On December 22nd, the first day of winter, I set out to resolve some “unfinished business.” I decided it was time to finally read David Foster Wallace’s Infinite Jest from cover to cover. I had attempted this feat twice prior, once in high school and again in college. Foray # 2 concluded with me hurling a hardbound copy of the book across a living room in Eugene, Oregon.
This time around, I was determined to make it all the way to the end. I approached the book with the bloodthirsty determination of the vengeful Bride in Kill Bill…or at least the titular heroes in Revenge of the Nerds. To make things more interesting, I decided to tweet about the experience over on Twitter with the username “infinite_winter.” I also tried to keep myself on a strict, 12-pages-a-day schedule to ensure that I would complete the book by the first day of spring (I didn’t always stick with it though). I called this whole thing “The Infinite Winter Project.”
1,079 pages, 388 footnotes, 828 tweets and 89 days later, I accomplished my goal which, in hindsight, was hardly a jaunt up Everest. I didn’t expect anyone on Twitter to actually follow the account. This whole thing was entirely too silly and pretentious, right? Nevertheless, I wound up with 99 followers, some of whom even responded to what I had to say about the book and/or were tackling it themselves. So at least some of them weren’t spambots.
What resulted was a sort of social media book club that spanned three continents. It was both weird and wonderful to find myself discussing subtext, themes, confusing plot threads and things like “Randy Lenz sure is a turd, isn’t he?” with readers in the United States and in places as far away as New Zealand. A quick shout-out, in no particular order, to “Reqbat,” “Sytra,” “MsHarkin,” “Peajayar,” “ThatRobCharlton,” “lilisolomon74” and “TradePaperbacks.” Thanks for your thoughts, encouragement and for helping to make this project a fun and memorable one, guys.
Some of the people I tweeted with grew so frustrated with the book that they gave up, wishing me well as they cast it aside. Others blew past me, finishing Infinite Jest in 30 days or less. I also drew the attention of die-hard Wallace fans, a few of whom didn’t approve of my snarky running commentary, blasting my tweets with phrases like “nothing Wallace did was unintentional,” “everything you need to know about life and everything else is in Infinite Jest” and a few good ol’ “you just don’t get it.”

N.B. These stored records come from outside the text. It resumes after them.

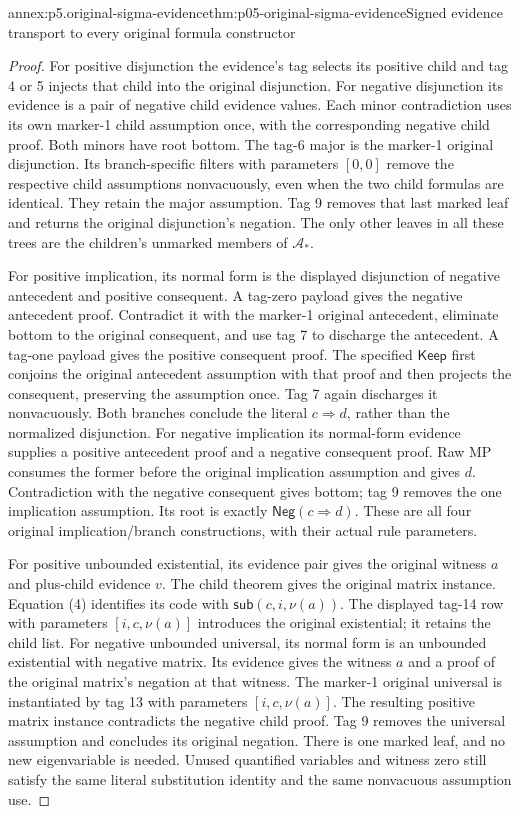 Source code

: \begin{annexitem}{annex:p5.original-sigma-evidence}{thm:p05-original-sigma-evidence}{Signed evidence transport to every original formula constructor}
\begin{proof}
For positive disjunction the evidence's tag selects its positive
child and tag 4 or 5 injects that child into the original
disjunction. For negative disjunction its evidence is a pair
of negative child evidence values. Each minor contradiction uses
its own marker-1 child assumption once, with the corresponding
negative child proof. Both minors have root bottom. The tag-6
major is the marker-1 original disjunction. Its branch-specific
filters with parameters \([0,0]\) remove the respective child
assumptions nonvacuously, even when the two child formulas are
identical. They retain the major assumption. Tag 9 removes that
last marked leaf and returns the original disjunction's negation.
The only other leaves in all these trees are the children's
unmarked members of \(\mathcal A_*\).

For positive implication, its normal form is the displayed
disjunction of negative antecedent and positive consequent.
A tag-zero payload gives the negative antecedent proof. Contradict
it with the marker-1 original antecedent, eliminate bottom to the
original consequent, and use tag 7 to discharge the antecedent.
A tag-one payload gives the positive consequent proof. The
specified \(\mathsf{Keep}\) first conjoins the original
antecedent assumption with that proof and then projects the
consequent, preserving the assumption once. Tag 7 again discharges
it nonvacuously. Both branches conclude the literal
\(c\Rightarrow d\), rather than the normalized disjunction.
For negative implication its normal-form evidence supplies a
positive antecedent proof and a negative consequent proof.
Raw MP consumes the former before the original implication
assumption and gives \(d\). Contradiction with the negative
consequent gives bottom; tag 9 removes the one implication
assumption. Its root is exactly
\(\mathsf{Neg}(c\Rightarrow d)\). These are all four original
implication/branch constructions, with their actual rule parameters.

For positive unbounded existential, its evidence pair gives the
original witness \(a\) and plus-child evidence \(v\).
The child theorem gives the original matrix instance. Equation
(4) identifies its code with \(\mathsf{sub}(c,i,\nu(a))\).
The displayed tag-14 row with parameters \([i,c,\nu(a)]\)
introduces the original existential; it retains the child list.
For negative unbounded universal, its normal form is an
unbounded existential with negative matrix. Its evidence gives
the witness \(a\) and a proof of the original matrix's
negation at that witness. The marker-1 original universal is
instantiated by tag 13 with parameters \([i,c,\nu(a)]\).
The resulting positive matrix instance contradicts the negative
child proof. Tag 9 removes the universal assumption and concludes
its original negation. There is one marked leaf, and no new
eigenvariable is needed. Unused quantified variables and witness
zero still satisfy the same literal substitution identity and
the same nonvacuous assumption use.


\end{proof}
\end{annexitem}
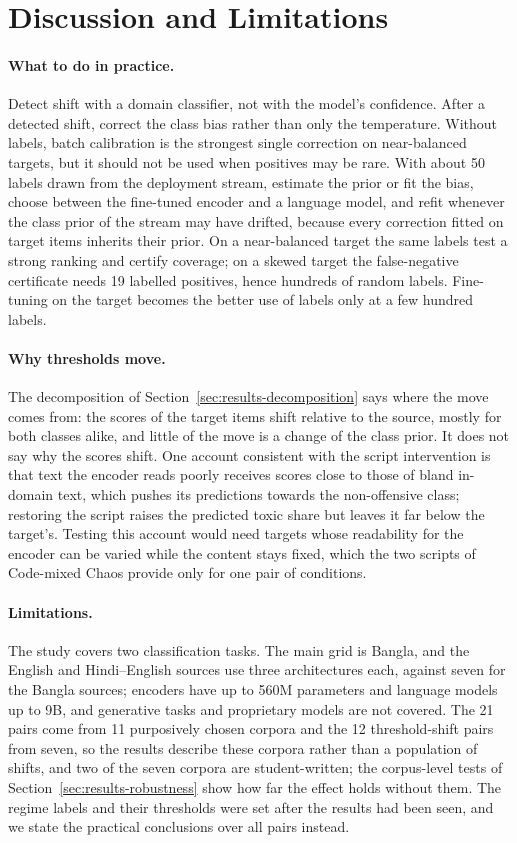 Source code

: \section{Discussion and Limitations}
\label{sec:discussion}

\paragraph{What to do in practice.}
Detect shift with a domain classifier, not with the model's confidence. After a detected shift, correct the class bias
rather than only the temperature. Without labels, batch calibration is the strongest single correction on
near-balanced targets, but it should not be used when positives may be rare. With about 50 labels drawn from the
deployment stream, estimate the prior or fit the bias, choose between the fine-tuned encoder and a language model, and
refit whenever the class prior of the stream may have drifted, because every correction fitted on target items
inherits their prior. On a near-balanced target the same labels test a strong ranking and certify coverage; on a skewed
target the false-negative certificate needs 19 labelled positives, hence hundreds of random labels. Fine-tuning on the
target becomes the better use of labels only at a few hundred labels.

\paragraph{Why thresholds move.}
The decomposition of Section~\ref{sec:results-decomposition} says where the move comes from: the scores of the target
items shift relative to the source, mostly for both classes alike, and little of the move is a change of the class
prior. It does not say why the scores shift. One account consistent with the script intervention is that text the
encoder reads poorly receives scores close to those of bland in-domain text, which pushes its predictions towards the
non-offensive class; restoring the script raises the predicted toxic share but leaves it far below the target's.
Testing this account would need targets whose readability for the encoder can be varied while the content stays fixed,
which the two scripts of Code-mixed Chaos provide only for one pair of conditions.

\paragraph{Limitations.}
The study covers two classification tasks. The main grid is Bangla, and the English and Hindi--English sources use
three architectures each, against seven for the Bangla sources; encoders have up to 560M parameters and language
models up to 9B, and generative tasks and proprietary models are not covered. The 21 pairs come from 11 purposively
chosen corpora and the 12 threshold-shift pairs from seven, so the results describe these corpora rather than a
population of shifts, and two of the seven corpora are student-written; the corpus-level tests of
Section~\ref{sec:results-robustness} show how far the effect holds without them. The regime labels and their thresholds
were set after the results had been seen, and we state the practical conclusions over all pairs instead.

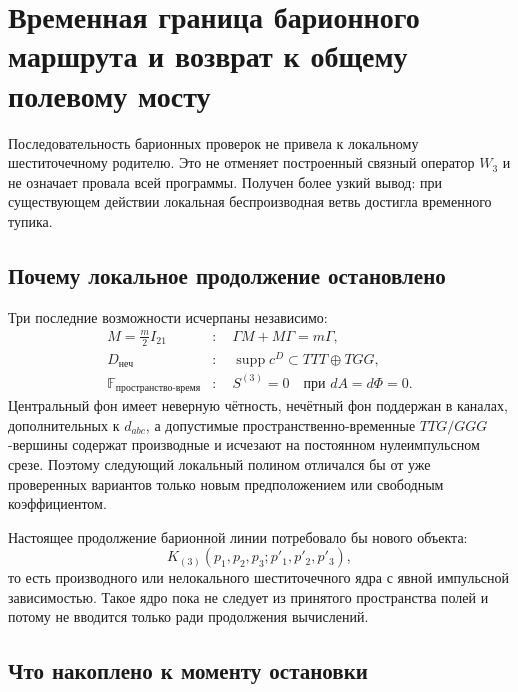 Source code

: \chapter{Временная граница барионного маршрута и возврат к общему полевому мосту}
\label{ch:v8-temporary-boundary-and-retrospective-return}

Последовательность барионных проверок не привела к локальному
шеститочечному родителю. Это не отменяет построенный связный оператор
$W_3$ и не означает провала всей программы. Получен более узкий вывод:
при существующем действии локальная беспроизводная ветвь достигла
временного тупика.

\section{Почему локальное продолжение остановлено}

Три последние возможности исчерпаны независимо:
\begin{equation}
 \begin{aligned}
 M=\frac m2I_{21}&:\quad \Gamma M+M\Gamma=m\Gamma,\\
 D_{\text{неч}}&:\quad
 \operatorname{supp}c^D\subset TTT\oplus TGG,\\
 \mathbb F_{\text{пространство-время}}&:\quad
 S^{(3)}=0\quad\text{при }dA=d\Phi=0.
 \end{aligned}
 \label{eq:v8-temporary-boundary-three-local-obstructions}
\end{equation}
Центральный фон имеет неверную чётность, нечётный фон поддержан в каналах,
дополнительных к $d_{abc}$, а допустимые пространственно-временные
$TTG/GGG$-вершины содержат производные и исчезают на постоянном
нулеимпульсном срезе. Поэтому следующий локальный полином отличался бы от
уже проверенных вариантов только новым предположением или свободным
коэффициентом.

Настоящее продолжение барионной линии потребовало бы нового объекта:
\begin{equation}
 K_{(3)}(p_1,p_2,p_3;p'_1,p'_2,p'_3),
 \label{eq:v8-temporary-boundary-nonlocal-six-point-kernel}
\end{equation}
то есть производного или нелокального шеститочечного ядра с явной
импульсной зависимостью. Такое ядро пока не следует из принятого
пространства полей и потому не вводится только ради продолжения вычислений.

\section{Что накоплено к моменту остановки}

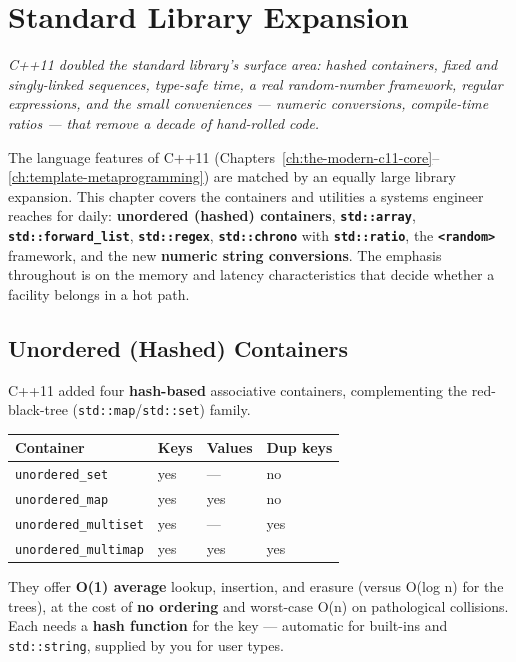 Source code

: \chapter{Standard Library Expansion}
\label{ch:standard-library-expansion}

\textit{C++11 doubled the standard library's surface area: hashed containers, fixed and singly-linked sequences, type-safe time, a real random-number framework, regular expressions, and the small conveniences --- numeric conversions, compile-time ratios --- that remove a decade of hand-rolled code.}

The language features of C++11 (Chapters~\ref{ch:the-modern-c11-core}--\ref{ch:template-metaprogramming}) are matched by an equally large library expansion. This chapter covers the containers and utilities a systems engineer reaches for daily: \textbf{unordered (hashed) containers}, \textbf{\texttt{std::array}}, \textbf{\texttt{std::forward\_list}}, \textbf{\texttt{std::regex}}, \textbf{\texttt{std::chrono}} with \textbf{\texttt{std::ratio}}, the \textbf{\texttt{<random>}} framework, and the new \textbf{numeric string conversions}. The emphasis throughout is on the memory and latency characteristics that decide whether a facility belongs in a hot path.

\section{Unordered (Hashed) Containers}

C++11 added four \textbf{hash-based} associative containers, complementing the red-black-tree (\texttt{std::map}/\texttt{std::set}) family.

\begin{center}
\begin{tabular}{|l|l|l|l|}
\hline \textbf{Container} & \textbf{Keys} & \textbf{Values} & \textbf{Dup keys} \\ \hline
\texttt{unordered\_set}      & yes & ---  & no  \\
\texttt{unordered\_map}      & yes & yes  & no  \\
\texttt{unordered\_multiset} & yes & ---  & yes \\
\texttt{unordered\_multimap} & yes & yes  & yes \\
\hline
\end{tabular}
\end{center}

They offer \textbf{O(1) average} lookup, insertion, and erasure (versus O(log n) for the trees), at the cost of \textbf{no ordering} and worst-case O(n) on pathological collisions. Each needs a \textbf{hash function} for the key --- automatic for built-ins and \texttt{std::string}, supplied by you for user types.


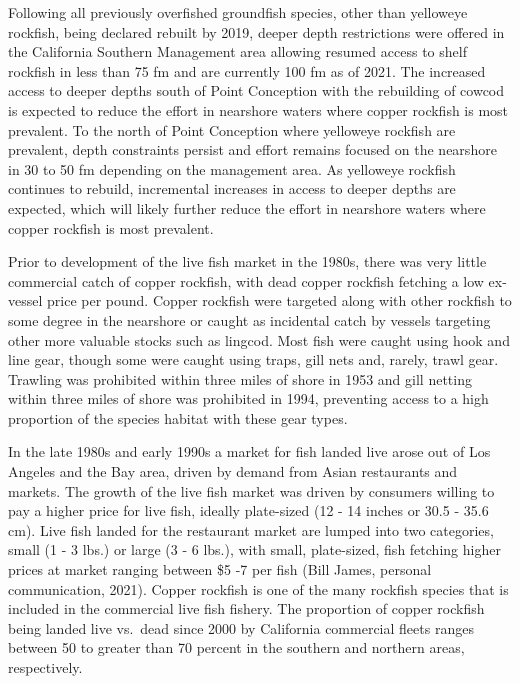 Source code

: \documentclass[11pt,
  english,
  letterpaper,
]{article}
\begin{document}
Following all previously overfished groundfish species, other than yelloweye rockfish, being declared rebuilt by 2019, deeper depth restrictions were offered in the California Southern Management area allowing resumed access to shelf rockfish in less than 75 fm and are currently 100 fm as of 2021. The increased access to deeper depths south of Point Conception with the rebuilding of cowcod is expected to reduce the effort in nearshore waters where copper rockfish is most prevalent. To the north of Point Conception where yelloweye rockfish are prevalent, depth constraints persist and effort remains focused on the nearshore in 30 to 50 fm depending on the management area. As yelloweye rockfish continues to rebuild, incremental increases in access to deeper depths are expected, which will likely further reduce the effort in nearshore waters where copper rockfish is most prevalent.

Prior to development of the live fish market in the 1980s, there was very little commercial catch of copper rockfish, with dead copper rockfish fetching a low ex-vessel price per pound. Copper rockfish were targeted along with other rockfish to some degree in the nearshore or caught as incidental catch by vessels targeting other more valuable stocks such as lingcod. Most fish were caught using hook and line gear, though some were caught using traps, gill nets and, rarely, trawl gear. Trawling was prohibited within three miles of shore in 1953 and gill netting within three miles of shore was prohibited in 1994, preventing access to a high proportion of the species habitat with these gear types.

In the late 1980s and early 1990s a market for fish landed live arose out of Los Angeles and the Bay area, driven by demand from Asian restaurants and markets. The growth of the live fish market was driven by consumers willing to pay a higher price for live fish, ideally plate-sized (12 - 14 inches or 30.5 - 35.6 cm). Live fish landed for the restaurant market are lumped into two categories, small (1 - 3 lbs.) or large (3 - 6 lbs.), with small, plate-sized, fish fetching higher prices at market ranging between \$5 -7 per fish (Bill James, personal communication, 2021). Copper rockfish is one of the many rockfish species that is included in the commercial live fish fishery. The proportion of copper rockfish being landed live vs.~dead since 2000 by California commercial fleets ranges between 50 to greater than 70 percent in the southern and northern areas, respectively.
\end{document}
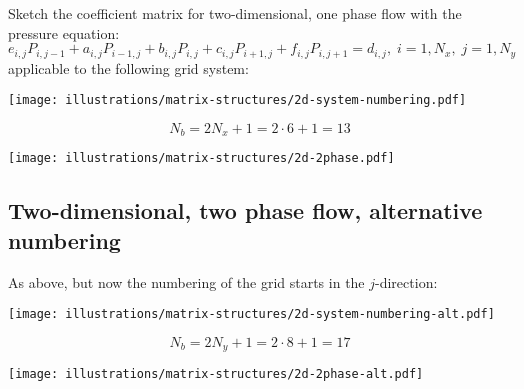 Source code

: \begin{question}
  Sketch the coefficient matrix for two-dimensional, one phase flow with the pressure equation:
  \begin{equation}
    \nonumber
    e_{i,j}P_{i,j-1}+a_{i,j}P_{i-1,j}+b_{i,j}P_{i,j}+c_{i,j}P_{i+1,j}+f_{i,j}P_{i,j+1}=d_{i,j},\; i=1,N_{x},\; j=1,N_{y}
  \end{equation}
  applicable to the following grid system:

  \begin{center}
    \texttt{[image: illustrations/matrix-structures/2d-system-numbering.pdf]}
  \end{center}
\end{question}

\begin{equation}
  N_b = 2N_x + 1 = 2\cdot 6 + 1 = 13 \nonumber
\end{equation}

\begin{center}
  \texttt{[image: illustrations/matrix-structures/2d-2phase.pdf]}
\end{center}


\subsection{Two-dimensional, two phase flow, alternative numbering} %
\label{sub:two_dimensional_two_phase_flow_alternative_numbering}

\begin{question}
  As above, but now the numbering of the grid starts in the $j$-direction:

  \begin{center}
    \texttt{[image: illustrations/matrix-structures/2d-system-numbering-alt.pdf]}
  \end{center}
\end{question}

\begin{equation}
  N_b = 2N_y+1 = 2\cdot 8 + 1 = 17 \nonumber
\end{equation}

\begin{center}
  \texttt{[image: illustrations/matrix-structures/2d-2phase-alt.pdf]}
\end{center}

But enough about all that. What did I actually think of Infinite Jest? Looking back, it’s not the impenetrable/pompous beast I had always written it off as , nor is it the impossibly brilliant masterpiece that many have claimed over the years. It’s not as smart as it thinks it is or as many Wallace fans think it is.
Once you get past the footnotes, the rampant digressions, the odd timeline, and the mixed-up narrative, Infinite Jest is a book that is, ultimately, about three things: addiction, recovery and tennis. Some of its passages flow like water across the page— incredibly readable and impossibly witty, but these gems are mixed up in a murky manuscript that’s completely unconcerned with its readership. Like a rabid Great Dane on a leash, Infinite Jest is a book that goes where it wants and it doesn’t give a damn about you. It will happily drag you through all sorts of mud and muck, right into the literary equivalent of a freeway, in its mad quest to quench its own desires.
Wallace knew this as he was writing. The book is as self-indulgent as it is self-conscious and self-effacing, with quirky asides and gags that poke fun at its obvious shortcomings. The plot itself is definitely extraordinary. In a dystopic America, where a large part of New England has been turned into a gigantic garbage dump and even years receive corporate sponsorship, a part-time filmmaker and founder of the Enfield Tennis Academy cobbles together the most entertaining short movie of all time.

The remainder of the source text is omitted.